• [Exercise] Leave out the pictures and copy everything else in the entries exactly.
───── Records for the task ─────
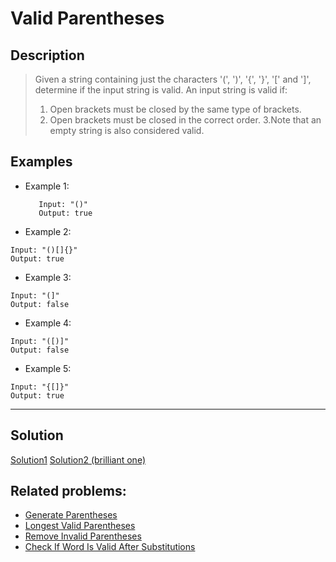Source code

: # Valid Parentheses

## Description
> Given a string containing just the characters '(', ')', '{', '}', '[' and ']', determine if the input string is valid.
> An input string is valid if:
> 1. Open brackets must be closed by the same type of brackets.
> 2. Open brackets must be closed in the correct order.
> 3.Note that an empty string is also considered valid.
## Examples
* Example 1:
  ```
     Input: "()"
     Output: true
  ```

* Example 2:
```
Input: "()[]{}"
Output: true
```

* Example 3:
```
Input: "(]"
Output: false
```

* Example 4:
```
Input: "([)]"
Output: false
```
* Example 5:
```
Input: "{[]}"
Output: true
```
---
## Solution
[Solution1]()
[Solution2 (brilliant one)]()

## Related problems:
* [Generate Parentheses]()
* [Longest Valid Parentheses]()
* [Remove Invalid Parentheses]()
* [Check If Word Is Valid After Substitutions]()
─────
• [Task output]
Source code

: # Valid Parentheses

## Description
> Given a string containing just the characters '(', ')', '{', '}', '[' and ']', determine if the input string is valid.
> An input string is valid if:
> 1. Open brackets must be closed by the same type of brackets.
> 2. Open brackets must be closed in the correct order.
> 3.Note that an empty string is also considered valid.
## Examples
* Example 1:
  ```
     Input: "()"
     Output: true
  ```

* Example 2:
```
Input: "()[]{}"
Output: true
```

* Example 3:
```
Input: "(]"
Output: false
```

* Example 4:
```
Input: "([)]"
Output: false
```
* Example 5:
```
Input: "{[]}"
Output: true
```
---
## Solution
[Solution1]()
[Solution2 (brilliant one)]()

## Related problems:
* [Generate Parentheses]()
* [Longest Valid Parentheses]()
* [Remove Invalid Parentheses]()
* [Check If Word Is Valid After Substitutions]()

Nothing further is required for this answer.